It's obviously been a while since my previous post, a fact for which I apologize. I've been quite busy with school work, Youth Group, family stuff, and all things of the like. Lif'e's busy! And sometimes that keeps blogs from being updated.

Aside from the usual business I have been avidly, aka a few times a week, preparing for National Novel Writing Month (NaNoWriMo). Am I participating? No, not officially. But I plan to use the month to dive back into the story.

I plan to finish the novel. So why am I not participating? Well, there aren't 50,000 words left to write, so I figured I'd write solo.

In preperation for this month I've begun to compile my notes, outlines, and previous versions of the chapters I will be writing. I am so stinking excited to do this! Four years in the making and the book will finally have a draft that I'll be mainly happy with. Of course I will then begin traditional editing, or my own version involving a TON of rewriting along with editing.

Here's a pic of what my desk looked like the other day.

Fairly messy I'd say, wouldn't you? And that's only the desk...I didn't post pics of the top of the dresser and the FLOOR. But that's my writing for ya. All digital copies of the first draft were lost in a computer crash so all I have from the originals is what you see.

Of course, that's not the originals proper, but it is the draft I am rewriting (I'll stop now to avoid confusing *laughs*)

I'm so pumped to finish this draft. Some of the cooliest scenes are coming up next.

Many of you are joining in on the writing fun I hear (with the NaNoWriMo propper) and I'd love to hear what your story is and what your goal will be. Perhaps I can host a few writing challenges on this blog to help with the competition. I'd love to do Word Wars with you all, just shoot me an email or Facebook me and I'll try and join you.

Every Friday in November I might post an update on TSOF as well as a word challenge. Would that be cool? I hope to see many of you hop on board. As long as one or two people comment or email me saying they'll do it I'll start ones.

Now for a bit of off-topic-ness

Very soon I will be hosting a book giveaway ::looks over his shoulder:: Very soon.

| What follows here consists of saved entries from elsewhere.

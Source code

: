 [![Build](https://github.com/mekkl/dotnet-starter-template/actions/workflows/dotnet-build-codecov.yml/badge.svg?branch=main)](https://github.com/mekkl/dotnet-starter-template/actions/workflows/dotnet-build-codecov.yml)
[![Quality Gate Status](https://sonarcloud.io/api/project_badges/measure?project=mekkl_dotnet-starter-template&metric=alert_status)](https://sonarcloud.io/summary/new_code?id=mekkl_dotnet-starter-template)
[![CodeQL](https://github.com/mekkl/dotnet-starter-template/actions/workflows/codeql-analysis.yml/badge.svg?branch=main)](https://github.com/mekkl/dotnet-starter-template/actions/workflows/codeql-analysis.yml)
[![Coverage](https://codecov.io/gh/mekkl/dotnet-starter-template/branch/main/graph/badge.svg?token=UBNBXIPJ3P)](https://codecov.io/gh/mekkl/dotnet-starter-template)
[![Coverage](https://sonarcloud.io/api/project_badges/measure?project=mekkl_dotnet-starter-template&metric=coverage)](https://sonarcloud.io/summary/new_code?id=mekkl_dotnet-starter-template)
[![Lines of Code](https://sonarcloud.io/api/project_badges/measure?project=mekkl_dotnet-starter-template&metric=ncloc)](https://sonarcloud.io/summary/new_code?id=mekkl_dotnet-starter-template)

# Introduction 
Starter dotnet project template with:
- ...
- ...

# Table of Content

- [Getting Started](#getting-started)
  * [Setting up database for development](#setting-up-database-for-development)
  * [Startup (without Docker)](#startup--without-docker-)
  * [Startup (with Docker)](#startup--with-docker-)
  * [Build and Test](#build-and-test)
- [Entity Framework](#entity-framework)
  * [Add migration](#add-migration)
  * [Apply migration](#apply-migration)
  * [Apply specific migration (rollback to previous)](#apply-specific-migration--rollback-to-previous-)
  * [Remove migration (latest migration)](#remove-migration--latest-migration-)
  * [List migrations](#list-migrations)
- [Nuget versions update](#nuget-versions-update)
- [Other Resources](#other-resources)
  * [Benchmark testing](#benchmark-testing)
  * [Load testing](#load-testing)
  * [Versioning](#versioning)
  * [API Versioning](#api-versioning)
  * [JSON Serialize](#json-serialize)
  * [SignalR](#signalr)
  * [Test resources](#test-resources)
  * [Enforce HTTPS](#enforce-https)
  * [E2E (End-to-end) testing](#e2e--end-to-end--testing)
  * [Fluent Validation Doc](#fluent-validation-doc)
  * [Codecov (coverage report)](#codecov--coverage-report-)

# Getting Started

I've started a book reviews blog so you all need to check it out! (Books For the Kingdom) There's only one post now, but expect many more to come!

I'm entering the Scholastic Arts and Writing contest. I'll post my stories and such later, so I'll need your all's feedback!

As always, thanks for reading! Sorry about the late post, but I'll get back on schedule soon.

Vote in the poll at the top for the type of posts you like best! (it's a four way tie now)

To the end!

-Nathan R. Petrie

Friday, October 16, 2009

Novel Update and Contests

Heyo! Seems it has been a while, far too long, since my last blog post. So I figured that since it had been such a long time that I should post the coolest topic so far right? I was then faced with the problem of deciding what the coolest topic was. The answer?

My novel, and free stuff.

That's right. I'm writing a novel.

Which of course, if you know me, you should already know.

This novel is part of a trilogy, with a prequel, that I've currently titled Redemption's Journey. While I personally find the story exciting, an obvious bias I know, I am not entirely sure what others will think. If the story is found not good enough...I've got a few other projects up my sleeve. :D

Considering that I now have a blog I thought I'd post where I'm currently at in the story. Keep you all on your toes if you will. Many of you have read bits and pieces of the first book, The Sword of Fire, and so I thought it'd be best if I let you know how the book is coming along.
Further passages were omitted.